I like to be in place for a blue/golden hour shoot well before the sun's rise or set. This way I can ease myself into the conditions, read the sea, check the cloud movement and not have to hurry my preparations. It also ensures I get to shoot everything that transpires as the clouds roll in to mop-up the daylight. So at the start of the shoot, with the sun still fairly high, I kicked-off using a Lee 4 Stop IRND filter to extend my exposure times to let me capture a bit of action in the waves while knocking back some of the reflective 'wild light' bouncing around over the littoral. As the sun lowered, I changed down to a 2 Stop IRND before the it fully dropped into the horizon haze and the stoppers went back into their cases.

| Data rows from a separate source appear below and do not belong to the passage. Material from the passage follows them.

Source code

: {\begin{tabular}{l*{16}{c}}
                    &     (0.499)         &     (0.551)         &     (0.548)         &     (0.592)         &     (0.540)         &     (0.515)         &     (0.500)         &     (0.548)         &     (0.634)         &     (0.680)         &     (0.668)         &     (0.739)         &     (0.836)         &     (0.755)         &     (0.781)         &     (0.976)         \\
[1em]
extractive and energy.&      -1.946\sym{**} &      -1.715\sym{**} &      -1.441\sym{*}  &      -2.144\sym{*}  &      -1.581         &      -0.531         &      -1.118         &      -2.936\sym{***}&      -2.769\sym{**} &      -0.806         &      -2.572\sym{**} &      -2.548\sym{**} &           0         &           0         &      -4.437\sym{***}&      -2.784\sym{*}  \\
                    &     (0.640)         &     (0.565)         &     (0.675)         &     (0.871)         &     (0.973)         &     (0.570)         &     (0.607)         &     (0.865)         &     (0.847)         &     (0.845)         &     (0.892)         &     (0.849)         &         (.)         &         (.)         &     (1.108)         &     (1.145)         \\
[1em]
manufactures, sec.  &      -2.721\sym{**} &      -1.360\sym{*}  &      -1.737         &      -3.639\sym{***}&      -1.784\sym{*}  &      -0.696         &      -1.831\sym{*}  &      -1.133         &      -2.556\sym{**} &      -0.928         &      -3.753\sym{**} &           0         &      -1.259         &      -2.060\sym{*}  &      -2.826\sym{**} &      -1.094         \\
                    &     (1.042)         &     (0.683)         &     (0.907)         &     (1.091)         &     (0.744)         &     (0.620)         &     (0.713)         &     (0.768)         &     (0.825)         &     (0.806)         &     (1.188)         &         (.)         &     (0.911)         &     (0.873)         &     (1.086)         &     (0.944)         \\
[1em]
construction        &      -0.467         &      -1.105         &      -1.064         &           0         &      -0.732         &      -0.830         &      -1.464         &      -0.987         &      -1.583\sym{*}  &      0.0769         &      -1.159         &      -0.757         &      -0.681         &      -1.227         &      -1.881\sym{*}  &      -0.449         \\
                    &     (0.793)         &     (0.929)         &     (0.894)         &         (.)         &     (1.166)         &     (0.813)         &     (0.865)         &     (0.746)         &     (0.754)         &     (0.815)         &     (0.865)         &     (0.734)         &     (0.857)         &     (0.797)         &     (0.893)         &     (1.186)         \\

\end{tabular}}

During the opening or closing of a day - as clouds scud across the sun and sky, and refractive waves rush in over the wet, reflective sand - the white light value in the littoral changes constantly. With so much else going on I need to pay attention to, I can't get fixated with continually changing my white balance settings, so I select AWB and move on to a more effective solution. To retain the honest, natural colouration, which often gets lost in longer digital exposures - as the photons radiating/vibrating at the slower 'blue end' of the spectrum overtake the 'faster end's' warmer red and yellow hues - I slipped in a Lee 81C soft grad colour correction filter into my stack. Then I set my flash gun to second-curtain sync in order to energise those faster light photons I start off with a punchy 1/1 burst of diffused, angled light just as the camera shutter closes. Thereafter, I reduce the power of the burst as the light recedes to avoid pooling highlights in my foreground.*
Working with the fast-moving cloud formations I constantly changed my grad filters in order to hold the ever-evolving light as it ran across the horizon. My go-to filter is a .75 Med Grad as it 'holds' both the sky and the sun's light path coming across the sea. Then I will look at a ND.09 MG if the light is stronger. I do have a ND1.2 MG if things are really bright, but it does render an 'armagedon' sky. As the sun drops and the light path recedes, so I will consider changing over to ND Reverse Grads in order to retain detail and hold the light over the horizon while not 'bruising' the sky overhead.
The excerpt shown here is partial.